The teaching point is not the annotation syntax; it is the trust boundary. If the finance/report-reader service account is compromised, the attacker should only receive permissions intended for that workload. If every workload shares a broad node instance role, one compromised pod can often reach far more AWS resources than the application owner expects.

Stop and think: A team migrates to EKS but leaves all workloads using the node instance profile for AWS access. Which security benefit did they fail to capture, and how would that affect your incident response after one pod is compromised?

EKS is usually a good answer when AWS integration is the dominant force. It is less attractive when teams expect a highly opinionated “everything included” experience out of the box. The platform team must budget time for add-on management, IAM design, subnet planning, and cost visibility around NAT gateways, load balancers, and cross-zone traffic.

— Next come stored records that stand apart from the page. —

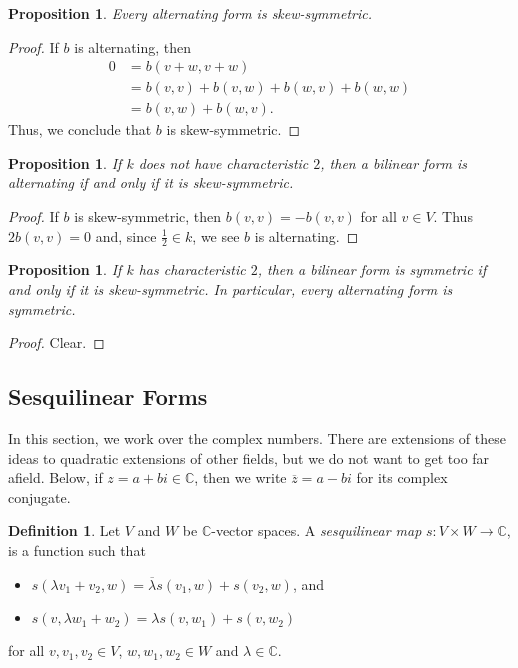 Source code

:\documentclass[12pt]{article}
\theoremstyle{plain}
\newtheorem{proposition}[theorem]{Proposition}
\theoremstyle{definition}
\newtheorem{definition}[theorem]{Definition}
\theoremstyle{remark}
\numberwithin{equation}{section}
\begin{document}
\begin{proposition}
Every alternating form is skew-symmetric.
\end{proposition}

\begin{proof}
If $b$ is alternating, then
\begin{align*}
0 &= b(v+w,v+w)\\
&= b(v,v) + b(v,w) + b(w,v) + b(w,w)\\
&= b(v,w)+b(w,v)
.\end{align*}
Thus, we conclude that $b$ is skew-symmetric.
\end{proof}

\begin{proposition}
If $k$ does \emph{not} have characteristic $2$, then a bilinear form is
alternating if and only if it is skew-symmetric.
\end{proposition}

\begin{proof}
If $b$ is skew-symmetric, then $b(v,v)=-b(v,v)$ for all $v \in V$.
Thus $2b(v,v)=0$ and, since $\frac{1}{2} \in k$,
we see $b$ is alternating.
\end{proof}

\begin{proposition}
If $k$ has characteristic $2$, then a bilinear form is
symmetric if and only if it is skew-symmetric.
In particular, every alternating form is symmetric.
\end{proposition}

\begin{proof}
Clear.
\end{proof}

\subsection{Sesquilinear Forms}

In this section, we work over the complex numbers.
There are extensions of these ideas to quadratic extensions of other
fields, but we do not want to get too far afield.
Below, if $z=a+bi \in \mathbb{C}$, then we write
$\overline{z}=a-bi$ for its complex conjugate.

\begin{definition}
Let $V$ and $W$ be $\mathbb{C}$-vector spaces.
A \emph{sesquilinear map} $s: V \times W \to \mathbb{C}$,
is a function such that
\begin{itemize}
\item $s(\lambda v_1+v_2,w) = \overline{\lambda} s(v_1,w) + s(v_2,w)$, and
\item $s(v,\lambda w_1+w_2) = \lambda s(v,w_1) + s(v,w_2)$
\end{itemize}
for all $v,v_1,v_2 \in V$, $w,w_1,w_2 \in W$ and $\lambda \in \mathbb{C}$.
\end{definition}
\end{document}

Google GKE: Kubernetes Maturity With Strong Defaults And Autopilot

GKE is shaped by Google’s long history with Kubernetes and container orchestration. It offers a conventional Standard mode where you manage node pools, plus Autopilot mode where Google manages most node-level decisions and charges around requested pod resources. The important decision is whether your team values node-level control more than reduced operational surface.

GKE ARCHITECTURE
────────────────────────────────────────────────────────────────────────────

                         GOOGLE MANAGED CONTROL PLANE
┌──────────────────────────────────────────────────────────────────────────┐
│ ┌──────────────────┐   ┌──────────────────┐   ┌───────────────────────┐ │
│ │ Kubernetes API    │   │ Managed etcd      │   │ Controllers,          │ │
│ │ regional or zonal │   │ and backups       │   │ scheduler, upgrades   │ │
│ └──────────────────┘   └──────────────────┘   └───────────────────────┘ │
└──────────────────────────────────────────────────────────────────────────┘
                                      │
                                      ▼
                              CUSTOMER VPC
┌──────────────────────────────────────────────────────────────────────────┐
│ ┌──────────────────────────────┐        ┌──────────────────────────────┐ │
│ │ GKE Standard                  │        │ GKE Autopilot                │ │
│ │ customer-visible node pools   │        │ Google-managed nodes         │ │
│ │ tune machine types and pools  │        │ pay around requested pods     │ │
│ │ more control, more work       │        │ fewer node decisions          │ │
│ └──────────────────────────────┘        └──────────────────────────────┘ │
└──────────────────────────────────────────────────────────────────────────┘

GKE Standard is the better fit when you need precise control over machine types, node images, DaemonSets, specialized hardware, or cost optimization through committed capacity. Autopilot is the better fit when teams want a stronger managed experience and can live within its constraints. The practical question is whether your platform value comes from tuning nodes or from removing node tuning as a developer concern.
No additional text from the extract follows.